Shattered bottles glued to the tops of the walls.


Mama G's.


Perfect. 



We missed you. 

Thursday, October 4, 2012

The Return of Dirty Sanchez!

It has been a while, dear reader.


Perhaps . . . (strokes beard)  . . . too long.


That's what she said.


It's the 50th blog post here in the Rage Cage (still have to make those T shirts), and to celebrate this momentous occasion I thought I would do what I do best- talk about myself.  First off, I just realized I went through all of September without a blog update.  What a cold, cruel month that must have been, dear reader.  I hope that now you can finally open the blinds, clean the cobwebs off the mouse, and fire up your motorized beer hats (wish those existed).


I will apologize, though, as heavy hangs the head that wears the crown and all that jazz.  Between figuring out my next job placement (suggestions welcome- especially from you Polish bastards), working a full time plus one teaching schedule, and coordinating the Middle School into a next millennium (an epoch filled with light, love, hole filled socks- or sock filled holes? and endless amounts of self promotion), I have had very little time for any writing beyond school related stuff.  I want to sincerely apologize to my three fans for having been away for so long.  By means of atonement, I hereby present the cutest dog photo ever:




I would totally pillage with this lil' guy.
 
 
 
Speaking of vikings (you can nearly taste the segue fumes) I have some neat news, made possible solely because of the magic of Facebook.  I found The Viking Rager Song!


What is The Viking Rager Song, sexy reader?  I am glad you ask.

 
Send your minds back 15 years into the dark past, you interested bastards.  
 
 
It was a time of turmoil.  
 
 
Britney Spears was on the rise, Spice World was soon to be released, and President Clinton was waxing eloquent about the finer points of cigar making.
 
 
From out of this maelstrom arose a new concept- a band which tried to break all boundaries through the sheer force of minor creativity and abject laziness.  A band which attempted to fuse the worlds of rock and death metal together.  A band which recorded one 3 song demo, only to disappear forever into the dark swamps of New Jersey history.  
 
 
That band was . . . Dirty Sanchez.
 
 
It was my first "full on" musical undertaking after leaving Inebriation.  A spent a few years post Inebriation working on songs that blended a more rocky, looser feel to my crappy vocals.  Since I can only play four notes, writing tasty riffs was no problem.  The issue was finding people willing to play my stuff.  One summer I went back from college and got my good friend Padnes (we have spent many a night in Jersey drinking beer, eating White Castle, and singing a kick ass a capella version  of "Salaminizer")  and a random drummer to record three of my 12 songs as a bit of an experiment.    I think they came out reasonably okay (sound wasn't great), but, like Sonny and Cher, we never got a chance to keep it going.  Long story short I went back to New Mexico, puttered around, moved overseas years later, and re purposed some of the riffs for the heaviest album in Myanmar musical history!  (Cheap plug!  Man, it's been a while).
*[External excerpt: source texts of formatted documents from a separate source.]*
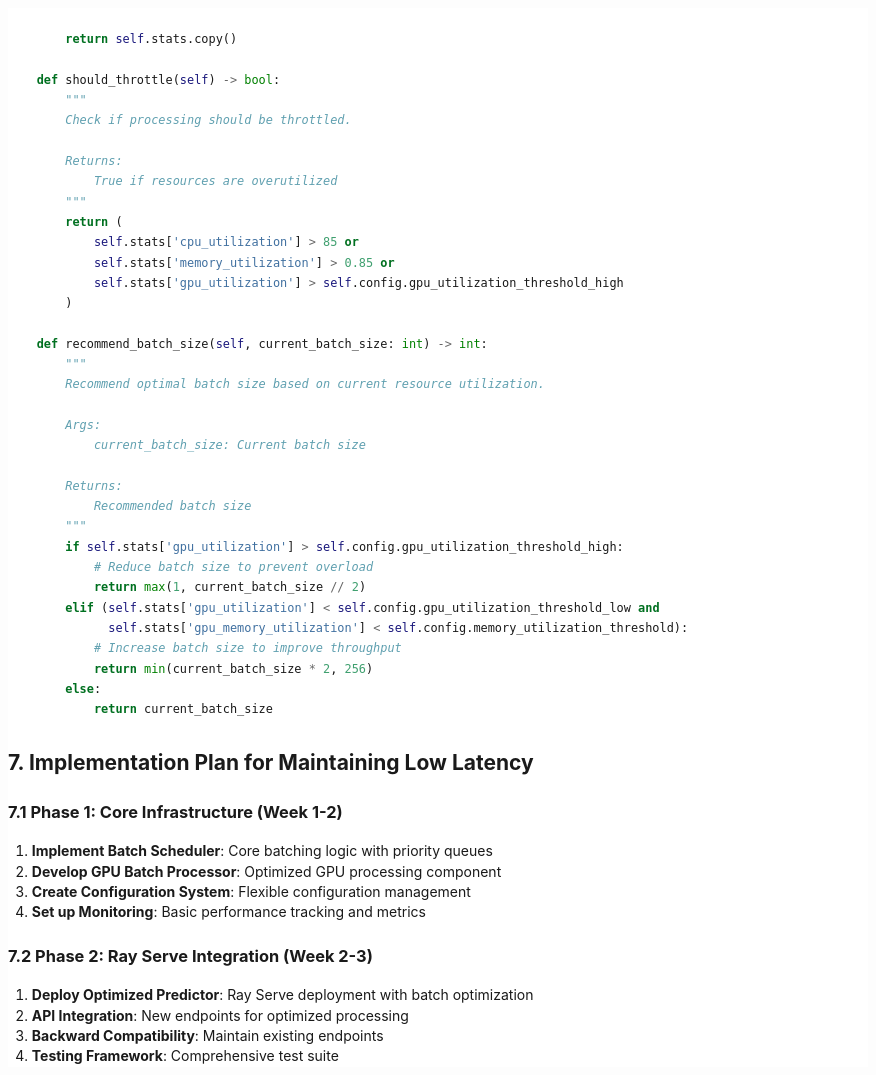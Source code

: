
 ```python
        
        return self.stats.copy()
    
    def should_throttle(self) -> bool:
        """
        Check if processing should be throttled.
        
        Returns:
            True if resources are overutilized
        """
        return (
            self.stats['cpu_utilization'] > 85 or
            self.stats['memory_utilization'] > 0.85 or
            self.stats['gpu_utilization'] > self.config.gpu_utilization_threshold_high
        )
    
    def recommend_batch_size(self, current_batch_size: int) -> int:
        """
        Recommend optimal batch size based on current resource utilization.
        
        Args:
            current_batch_size: Current batch size
            
        Returns:
            Recommended batch size
        """
        if self.stats['gpu_utilization'] > self.config.gpu_utilization_threshold_high:
            # Reduce batch size to prevent overload
            return max(1, current_batch_size // 2)
        elif (self.stats['gpu_utilization'] < self.config.gpu_utilization_threshold_low and
              self.stats['gpu_memory_utilization'] < self.config.memory_utilization_threshold):
            # Increase batch size to improve throughput
            return min(current_batch_size * 2, 256)
        else:
            return current_batch_size
```

## 7. Implementation Plan for Maintaining Low Latency

### 7.1 Phase 1: Core Infrastructure (Week 1-2)

1. **Implement Batch Scheduler**: Core batching logic with priority queues
2. **Develop GPU Batch Processor**: Optimized GPU processing component
3. **Create Configuration System**: Flexible configuration management
4. **Set up Monitoring**: Basic performance tracking and metrics

### 7.2 Phase 2: Ray Serve Integration (Week 2-3)

1. **Deploy Optimized Predictor**: Ray Serve deployment with batch optimization
2. **API Integration**: New endpoints for optimized processing
3. **Backward Compatibility**: Maintain existing endpoints
4. **Testing Framework**: Comprehensive test suite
My home was broken into in 2002 and all copies of this original recording were stolen, which I'm sure disappointed the thief.  I had thought they were lost forever, until now.  Padnes posted a status update on Facebook that he was cleaning out his car and found the master cd nestled under 12 years of nonsense (although the Luther Vandross backstage pass is sexy as hell).
 
 
 
I am so glad that Padnes is a sloppy bastard like me.  Go Jersey!


So now, after almost 14 years in limbo, I present to you the one and only song about vikings I have ever written (I was going through a Bathory phase at the time):  The Viking Rager Song!


Click here to enjoy.   I will wait for you.


In other news, September marked the 20th anniversary of the first Inebriation show.  It was at the Deckhouse in Asbury Park, and we played for two hours in front of about six people.  Four of whom were parents- the other two were drunk and confused.    In honor of that, we have some Inebriation releases coming out over the next few months, hopefully.  Check this space!    The image below was created as part of the Inebriation 20th Drunkiversary Blowout: 


 I can't wait for the legions of Polish girls to rock this T Shirt.